Professor Pucher and his colleagues wanted to examine national trends in cycling levels, safety, and funding in general and in those cities that had “been especially innovative and successful at increasing cycling” (p. 4). The results are informative. According to their abstract,
Cycling levels have increased in both the USA adn Canada, while cyclist fatalities have fallen. There is much spatial variation and socioeconomic inequality in cycling rates. The bike share of work commuters is more than twice as high in Canada as in the the USA, and is higher in the western parts of both countries. Cycling is concentrated in central cities, especially near universities and in gentrified neighborhoods near the city center. Almost all the growth in cycling in the USA has been among men between 25-64 years old, while cycling rates have remained steady among women and fallen sharply for children. Cycling rates have risen much faster in the nine case study cities than in their countries as a whole, at least doubling in all cities since 1990. They have implemented a wide range of infrastructure and programs to promote cycling and increase cycling safety: expanded and improved bike lanes and paths, traffic calming, parking, bike-transit integration, bike sharing, training programs, and promotional events.

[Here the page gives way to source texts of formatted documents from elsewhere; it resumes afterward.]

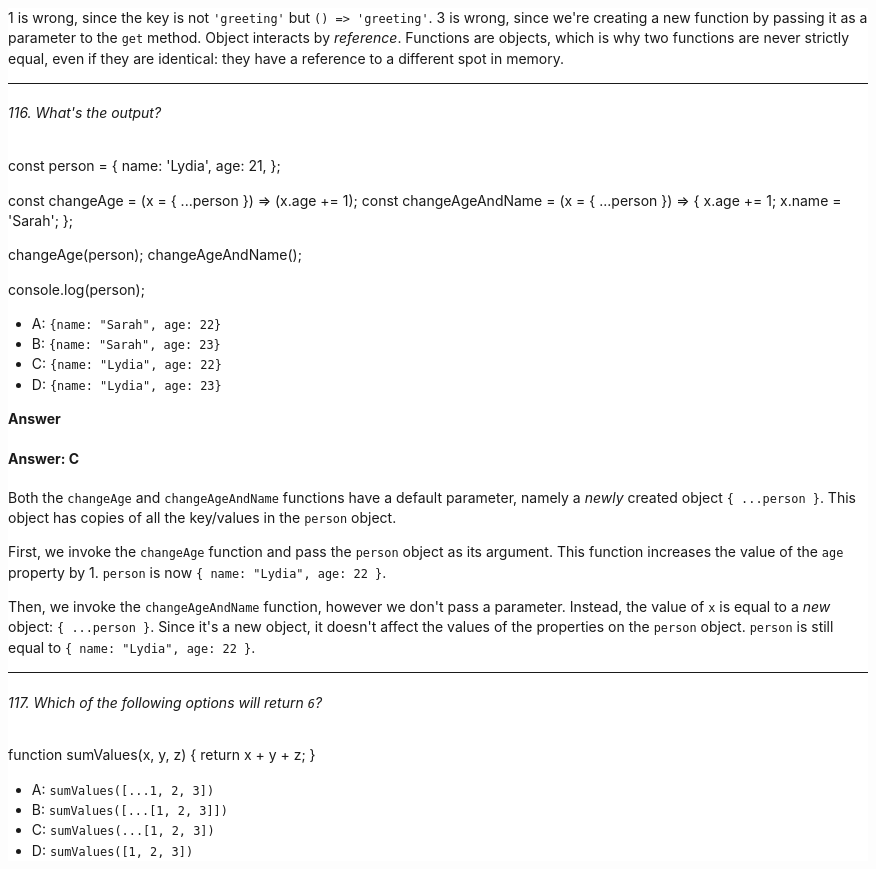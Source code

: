 1 is wrong, since the key is not `'greeting'` but `() => 'greeting'`. 3 is wrong, since we're creating a new function by passing it as a parameter to the `get` method. Object interacts by _reference_. Functions are objects, which is why two functions are never strictly equal, even if they are identical: they have a reference to a different spot in memory.

* * *

###### 116\. What's the output?

const person \= {
  name: 'Lydia',
  age: 21,
};

const changeAge \= (x \= { ...person }) \=> (x.age += 1);
const changeAgeAndName \= (x \= { ...person }) \=> {
  x.age += 1;
  x.name \= 'Sarah';
};

changeAge(person);
changeAgeAndName();

console.log(person);

-   A: `{name: "Sarah", age: 22}`
-   B: `{name: "Sarah", age: 23}`
-   C: `{name: "Lydia", age: 22}`
-   D: `{name: "Lydia", age: 23}`

**Answer**

#### Answer: C

Both the `changeAge` and `changeAgeAndName` functions have a default parameter, namely a _newly_ created object `{ ...person }`. This object has copies of all the key/values in the `person` object.

First, we invoke the `changeAge` function and pass the `person` object as its argument. This function increases the value of the `age` property by 1. `person` is now `{ name: "Lydia", age: 22 }`.

Then, we invoke the `changeAgeAndName` function, however we don't pass a parameter. Instead, the value of `x` is equal to a _new_ object: `{ ...person }`. Since it's a new object, it doesn't affect the values of the properties on the `person` object. `person` is still equal to `{ name: "Lydia", age: 22 }`.

* * *

###### 117\. Which of the following options will return `6`?

function sumValues(x, y, z) {
  return x + y + z;
}

-   A: `sumValues([...1, 2, 3])`
-   B: `sumValues([...[1, 2, 3]])`
-   C: `sumValues(...[1, 2, 3])`
-   D: `sumValues([1, 2, 3])`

When I looked at the actual percentages, I have to admit that I found them disappointingly tiny. For example, the share of daily bicycle commuters in the US is only 0.6% in 2009. To be sure, the good news is that it has risen from 0.4% since 1990, so it’s up 50%. I’ll make my commute on my bike today and more frequently in the future, hoping to push that number up a bit…sigh.
The case-study analyses of policies are fascinating. For example, the authors write that “Portland does almost everything in terms of infrastructure, programs, and policies to promote cycling and comes closes to the fully integrated policy packages found in successful European cycling cities. It is the coordination and integration of all these measures that explains the 6-fold increase in cycling in Portland since 1990” (p. 37). Although Portland gets lots of praise in the report, Professor Pucher et al. note the successes of the other cities in the report, too.
I hope this is on the reading list for the Charlottesville-Albemarle planners. I’ll be passing it along to them. It’s nice that there have been some developments recently, the re-emphasis on bike awareness, etc. This report shows what cities can do.
Pucher, J., Beuhler, R., Seinen, M., (in press). Bicycling renaissance in North America? An update and re-appraisal of cycling trends and policies. Transportation Research A, 47.